» What you need to do
Work out how many lines of the material below mention the word "alle"; reply with the number only.

☆ ☆ ☆

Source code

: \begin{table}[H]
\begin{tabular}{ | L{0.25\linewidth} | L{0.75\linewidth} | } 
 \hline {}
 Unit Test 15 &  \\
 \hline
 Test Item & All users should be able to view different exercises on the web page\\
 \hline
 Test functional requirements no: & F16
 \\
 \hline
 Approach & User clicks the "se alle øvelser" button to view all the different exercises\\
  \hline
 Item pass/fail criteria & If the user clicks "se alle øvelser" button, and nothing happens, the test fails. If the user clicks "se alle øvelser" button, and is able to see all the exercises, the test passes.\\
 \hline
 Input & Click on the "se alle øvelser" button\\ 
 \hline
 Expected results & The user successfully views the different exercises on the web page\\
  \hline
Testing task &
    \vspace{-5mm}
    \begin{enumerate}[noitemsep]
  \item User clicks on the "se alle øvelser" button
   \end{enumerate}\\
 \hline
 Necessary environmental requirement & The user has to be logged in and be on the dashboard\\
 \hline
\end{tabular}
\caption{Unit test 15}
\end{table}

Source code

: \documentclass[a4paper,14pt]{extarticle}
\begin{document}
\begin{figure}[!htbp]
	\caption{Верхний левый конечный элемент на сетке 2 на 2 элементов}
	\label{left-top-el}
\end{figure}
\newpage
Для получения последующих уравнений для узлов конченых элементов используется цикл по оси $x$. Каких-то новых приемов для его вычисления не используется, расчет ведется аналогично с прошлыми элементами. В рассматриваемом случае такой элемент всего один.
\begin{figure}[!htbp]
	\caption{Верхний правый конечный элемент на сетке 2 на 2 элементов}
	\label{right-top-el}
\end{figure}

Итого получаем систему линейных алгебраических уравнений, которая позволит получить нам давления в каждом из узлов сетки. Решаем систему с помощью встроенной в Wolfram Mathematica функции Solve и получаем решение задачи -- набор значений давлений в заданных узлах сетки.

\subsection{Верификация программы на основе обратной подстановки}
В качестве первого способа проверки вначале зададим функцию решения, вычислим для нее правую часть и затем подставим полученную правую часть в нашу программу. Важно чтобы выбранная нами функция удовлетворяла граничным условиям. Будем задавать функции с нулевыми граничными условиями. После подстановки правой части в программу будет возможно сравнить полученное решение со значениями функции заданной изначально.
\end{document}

☆ ☆ ☆

» Exercise result
4